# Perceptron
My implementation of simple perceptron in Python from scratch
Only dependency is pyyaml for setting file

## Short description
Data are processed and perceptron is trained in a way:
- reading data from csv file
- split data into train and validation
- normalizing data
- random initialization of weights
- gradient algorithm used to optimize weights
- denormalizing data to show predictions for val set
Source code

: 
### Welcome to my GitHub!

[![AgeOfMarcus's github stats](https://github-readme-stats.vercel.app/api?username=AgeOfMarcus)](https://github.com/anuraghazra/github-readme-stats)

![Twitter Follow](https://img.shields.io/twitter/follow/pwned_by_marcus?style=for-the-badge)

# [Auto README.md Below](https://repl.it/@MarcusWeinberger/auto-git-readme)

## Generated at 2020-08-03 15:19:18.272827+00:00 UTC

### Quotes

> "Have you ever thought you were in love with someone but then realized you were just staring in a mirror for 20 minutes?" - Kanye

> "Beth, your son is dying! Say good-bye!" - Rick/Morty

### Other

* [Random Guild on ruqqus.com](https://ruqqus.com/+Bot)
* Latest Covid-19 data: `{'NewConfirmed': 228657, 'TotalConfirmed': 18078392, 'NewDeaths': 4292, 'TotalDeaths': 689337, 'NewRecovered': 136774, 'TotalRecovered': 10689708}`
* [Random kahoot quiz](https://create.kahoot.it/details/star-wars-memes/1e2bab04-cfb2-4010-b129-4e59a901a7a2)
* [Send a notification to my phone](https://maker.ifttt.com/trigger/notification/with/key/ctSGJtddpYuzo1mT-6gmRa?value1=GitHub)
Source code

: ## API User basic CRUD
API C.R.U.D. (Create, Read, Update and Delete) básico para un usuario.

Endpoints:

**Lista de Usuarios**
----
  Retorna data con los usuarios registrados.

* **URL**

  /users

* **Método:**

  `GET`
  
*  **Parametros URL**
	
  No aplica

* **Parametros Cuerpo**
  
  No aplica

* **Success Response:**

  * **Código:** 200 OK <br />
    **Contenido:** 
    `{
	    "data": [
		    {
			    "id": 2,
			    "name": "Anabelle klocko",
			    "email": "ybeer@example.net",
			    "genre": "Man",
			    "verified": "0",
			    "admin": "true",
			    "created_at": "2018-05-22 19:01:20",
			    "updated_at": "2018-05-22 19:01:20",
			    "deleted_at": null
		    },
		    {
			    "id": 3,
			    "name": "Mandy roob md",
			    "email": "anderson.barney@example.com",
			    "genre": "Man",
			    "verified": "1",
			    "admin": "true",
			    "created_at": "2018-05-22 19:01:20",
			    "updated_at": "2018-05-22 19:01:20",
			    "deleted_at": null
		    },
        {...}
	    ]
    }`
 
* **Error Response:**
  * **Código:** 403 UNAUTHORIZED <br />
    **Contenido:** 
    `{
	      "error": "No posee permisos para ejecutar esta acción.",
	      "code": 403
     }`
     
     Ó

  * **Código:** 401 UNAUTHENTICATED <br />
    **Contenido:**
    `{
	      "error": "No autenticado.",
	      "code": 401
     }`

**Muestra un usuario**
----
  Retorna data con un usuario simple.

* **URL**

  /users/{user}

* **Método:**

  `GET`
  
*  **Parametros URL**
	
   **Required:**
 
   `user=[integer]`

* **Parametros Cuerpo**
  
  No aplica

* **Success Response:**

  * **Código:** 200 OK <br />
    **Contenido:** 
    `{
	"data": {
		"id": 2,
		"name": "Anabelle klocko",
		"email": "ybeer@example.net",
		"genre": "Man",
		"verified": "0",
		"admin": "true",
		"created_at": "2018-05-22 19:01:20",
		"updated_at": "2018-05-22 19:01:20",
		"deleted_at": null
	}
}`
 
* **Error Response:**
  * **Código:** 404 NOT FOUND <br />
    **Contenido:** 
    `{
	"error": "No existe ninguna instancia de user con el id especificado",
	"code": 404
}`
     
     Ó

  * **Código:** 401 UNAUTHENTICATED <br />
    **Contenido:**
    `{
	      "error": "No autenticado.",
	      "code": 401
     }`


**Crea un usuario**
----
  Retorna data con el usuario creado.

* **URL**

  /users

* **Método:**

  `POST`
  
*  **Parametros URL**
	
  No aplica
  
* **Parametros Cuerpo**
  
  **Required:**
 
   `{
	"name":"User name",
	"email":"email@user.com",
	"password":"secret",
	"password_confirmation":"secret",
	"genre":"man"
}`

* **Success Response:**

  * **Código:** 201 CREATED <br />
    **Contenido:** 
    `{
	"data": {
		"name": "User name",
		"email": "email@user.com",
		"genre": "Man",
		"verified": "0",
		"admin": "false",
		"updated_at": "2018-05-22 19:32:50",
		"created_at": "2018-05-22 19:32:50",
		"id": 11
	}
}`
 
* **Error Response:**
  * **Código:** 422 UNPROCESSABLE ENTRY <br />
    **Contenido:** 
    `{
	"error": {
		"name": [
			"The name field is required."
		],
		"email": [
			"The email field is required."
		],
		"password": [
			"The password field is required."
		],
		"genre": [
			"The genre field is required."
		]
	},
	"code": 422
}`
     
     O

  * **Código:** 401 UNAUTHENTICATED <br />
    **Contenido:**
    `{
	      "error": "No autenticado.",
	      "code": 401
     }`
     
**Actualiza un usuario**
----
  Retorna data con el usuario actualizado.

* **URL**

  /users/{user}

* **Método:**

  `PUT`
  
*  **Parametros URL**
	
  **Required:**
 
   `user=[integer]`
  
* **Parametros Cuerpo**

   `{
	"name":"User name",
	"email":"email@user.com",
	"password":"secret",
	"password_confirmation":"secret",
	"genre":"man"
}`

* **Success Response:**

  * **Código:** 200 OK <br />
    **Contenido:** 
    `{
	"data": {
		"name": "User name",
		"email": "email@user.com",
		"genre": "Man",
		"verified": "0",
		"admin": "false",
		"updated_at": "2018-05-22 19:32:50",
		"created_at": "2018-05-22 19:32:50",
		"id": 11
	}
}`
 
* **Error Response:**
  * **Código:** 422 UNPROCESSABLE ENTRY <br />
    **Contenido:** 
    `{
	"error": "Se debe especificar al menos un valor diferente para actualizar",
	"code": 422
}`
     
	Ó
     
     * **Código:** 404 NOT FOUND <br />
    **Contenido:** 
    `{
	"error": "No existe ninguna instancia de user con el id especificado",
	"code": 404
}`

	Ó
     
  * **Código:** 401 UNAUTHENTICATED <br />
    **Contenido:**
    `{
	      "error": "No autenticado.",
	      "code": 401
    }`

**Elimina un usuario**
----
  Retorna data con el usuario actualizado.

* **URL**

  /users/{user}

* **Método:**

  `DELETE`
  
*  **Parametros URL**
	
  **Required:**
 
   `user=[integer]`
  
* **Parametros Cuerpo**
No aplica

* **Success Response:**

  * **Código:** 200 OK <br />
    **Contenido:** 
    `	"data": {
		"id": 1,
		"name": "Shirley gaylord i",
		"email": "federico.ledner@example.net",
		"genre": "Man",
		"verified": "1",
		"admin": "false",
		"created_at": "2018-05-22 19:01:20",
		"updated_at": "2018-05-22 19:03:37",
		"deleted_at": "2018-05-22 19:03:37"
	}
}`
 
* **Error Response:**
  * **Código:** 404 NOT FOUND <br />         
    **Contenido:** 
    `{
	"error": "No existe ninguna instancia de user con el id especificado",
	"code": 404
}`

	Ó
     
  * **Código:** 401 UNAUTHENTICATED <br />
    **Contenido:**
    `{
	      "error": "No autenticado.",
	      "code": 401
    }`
━━━━━━━━
• _Task details_
So that the data stays intact, repeat all of it exactly.

• _Your solution_
# Perceptron
My implementation of simple perceptron in Python from scratch
Only dependency is pyyaml for setting file

## Short description
Data are processed and perceptron is trained in a way:
- reading data from csv file
- split data into train and validation
- normalizing data
- random initialization of weights
- gradient algorithm used to optimize weights
- denormalizing data to show predictions for val set
Source code

: 
### Welcome to my GitHub!

[![AgeOfMarcus's github stats](https://github-readme-stats.vercel.app/api?username=AgeOfMarcus)](https://github.com/anuraghazra/github-readme-stats)

![Twitter Follow](https://img.shields.io/twitter/follow/pwned_by_marcus?style=for-the-badge)

# [Auto README.md Below](https://repl.it/@MarcusWeinberger/auto-git-readme)

## Generated at 2020-08-03 15:19:18.272827+00:00 UTC

### Quotes

> "Have you ever thought you were in love with someone but then realized you were just staring in a mirror for 20 minutes?" - Kanye

> "Beth, your son is dying! Say good-bye!" - Rick/Morty

### Other

* [Random Guild on ruqqus.com](https://ruqqus.com/+Bot)
* Latest Covid-19 data: `{'NewConfirmed': 228657, 'TotalConfirmed': 18078392, 'NewDeaths': 4292, 'TotalDeaths': 689337, 'NewRecovered': 136774, 'TotalRecovered': 10689708}`
* [Random kahoot quiz](https://create.kahoot.it/details/star-wars-memes/1e2bab04-cfb2-4010-b129-4e59a901a7a2)
* [Send a notification to my phone](https://maker.ifttt.com/trigger/notification/with/key/ctSGJtddpYuzo1mT-6gmRa?value1=GitHub)
Source code

: ## API User basic CRUD
API C.R.U.D. (Create, Read, Update and Delete) básico para un usuario.

Endpoints:

**Lista de Usuarios**
----
  Retorna data con los usuarios registrados.

* **URL**

  /users

* **Método:**

  `GET`
  
*  **Parametros URL**
	
  No aplica

* **Parametros Cuerpo**
  
  No aplica

* **Success Response:**

  * **Código:** 200 OK <br />
    **Contenido:** 
    `{
	    "data": [
		    {
			    "id": 2,
			    "name": "Anabelle klocko",
			    "email": "ybeer@example.net",
			    "genre": "Man",
			    "verified": "0",
			    "admin": "true",
			    "created_at": "2018-05-22 19:01:20",
			    "updated_at": "2018-05-22 19:01:20",
			    "deleted_at": null
		    },
		    {
			    "id": 3,
			    "name": "Mandy roob md",
			    "email": "anderson.barney@example.com",
			    "genre": "Man",
			    "verified": "1",
			    "admin": "true",
			    "created_at": "2018-05-22 19:01:20",
			    "updated_at": "2018-05-22 19:01:20",
			    "deleted_at": null
		    },
        {...}
	    ]
    }`
 
* **Error Response:**
  * **Código:** 403 UNAUTHORIZED <br />
    **Contenido:** 
    `{
	      "error": "No posee permisos para ejecutar esta acción.",
	      "code": 403
     }`
     
     Ó

  * **Código:** 401 UNAUTHENTICATED <br />
    **Contenido:**
    `{
	      "error": "No autenticado.",
	      "code": 401
     }`

**Muestra un usuario**
----
  Retorna data con un usuario simple.

* **URL**

  /users/{user}

* **Método:**

  `GET`
  
*  **Parametros URL**
	
   **Required:**
 
   `user=[integer]`

* **Parametros Cuerpo**
  
  No aplica

* **Success Response:**

  * **Código:** 200 OK <br />
    **Contenido:** 
    `{
	"data": {
		"id": 2,
		"name": "Anabelle klocko",
		"email": "ybeer@example.net",
		"genre": "Man",
		"verified": "0",
		"admin": "true",
		"created_at": "2018-05-22 19:01:20",
		"updated_at": "2018-05-22 19:01:20",
		"deleted_at": null
	}
}`
 
* **Error Response:**
  * **Código:** 404 NOT FOUND <br />
    **Contenido:** 
    `{
	"error": "No existe ninguna instancia de user con el id especificado",
	"code": 404
}`
     
     Ó

  * **Código:** 401 UNAUTHENTICATED <br />
    **Contenido:**
    `{
	      "error": "No autenticado.",
	      "code": 401
     }`


**Crea un usuario**
----
  Retorna data con el usuario creado.

* **URL**

  /users

* **Método:**

  `POST`
  
*  **Parametros URL**
	
  No aplica
  
* **Parametros Cuerpo**
  
  **Required:**
 
   `{
	"name":"User name",
	"email":"email@user.com",
	"password":"secret",
	"password_confirmation":"secret",
	"genre":"man"
}`

* **Success Response:**

  * **Código:** 201 CREATED <br />
    **Contenido:** 
    `{
	"data": {
		"name": "User name",
		"email": "email@user.com",
		"genre": "Man",
		"verified": "0",
		"admin": "false",
		"updated_at": "2018-05-22 19:32:50",
		"created_at": "2018-05-22 19:32:50",
		"id": 11
	}
}`
 
* **Error Response:**
  * **Código:** 422 UNPROCESSABLE ENTRY <br />
    **Contenido:** 
    `{
	"error": {
		"name": [
			"The name field is required."
		],
		"email": [
			"The email field is required."
		],
		"password": [
			"The password field is required."
		],
		"genre": [
			"The genre field is required."
		]
	},
	"code": 422
}`
     
     O

  * **Código:** 401 UNAUTHENTICATED <br />
    **Contenido:**
    `{
	      "error": "No autenticado.",
	      "code": 401
     }`
     
**Actualiza un usuario**
----
  Retorna data con el usuario actualizado.

* **URL**

  /users/{user}

* **Método:**

  `PUT`
  
*  **Parametros URL**
	
  **Required:**
 
   `user=[integer]`
  
* **Parametros Cuerpo**

   `{
	"name":"User name",
	"email":"email@user.com",
	"password":"secret",
	"password_confirmation":"secret",
	"genre":"man"
}`

* **Success Response:**

  * **Código:** 200 OK <br />
    **Contenido:** 
    `{
	"data": {
		"name": "User name",
		"email": "email@user.com",
		"genre": "Man",
		"verified": "0",
		"admin": "false",
		"updated_at": "2018-05-22 19:32:50",
		"created_at": "2018-05-22 19:32:50",
		"id": 11
	}
}`
 
* **Error Response:**
  * **Código:** 422 UNPROCESSABLE ENTRY <br />
    **Contenido:** 
    `{
	"error": "Se debe especificar al menos un valor diferente para actualizar",
	"code": 422
}`
     
	Ó
     
     * **Código:** 404 NOT FOUND <br />
    **Contenido:** 
    `{
	"error": "No existe ninguna instancia de user con el id especificado",
	"code": 404
}`

	Ó
     
  * **Código:** 401 UNAUTHENTICATED <br />
    **Contenido:**
    `{
	      "error": "No autenticado.",
	      "code": 401
    }`

**Elimina un usuario**
----
  Retorna data con el usuario actualizado.

* **URL**

  /users/{user}

* **Método:**

  `DELETE`
  
*  **Parametros URL**
	
  **Required:**
 
   `user=[integer]`
  
* **Parametros Cuerpo**
No aplica

* **Success Response:**

  * **Código:** 200 OK <br />
    **Contenido:** 
    `	"data": {
		"id": 1,
		"name": "Shirley gaylord i",
		"email": "federico.ledner@example.net",
		"genre": "Man",
		"verified": "1",
		"admin": "false",
		"created_at": "2018-05-22 19:01:20",
		"updated_at": "2018-05-22 19:03:37",
		"deleted_at": "2018-05-22 19:03:37"
	}
}`
 
* **Error Response:**
  * **Código:** 404 NOT FOUND <br />         
    **Contenido:** 
    `{
	"error": "No existe ninguna instancia de user con el id especificado",
	"code": 404
}`

	Ó
     
  * **Código:** 401 UNAUTHENTICATED <br />
    **Contenido:**
    `{
	      "error": "No autenticado.",
	      "code": 401
    }`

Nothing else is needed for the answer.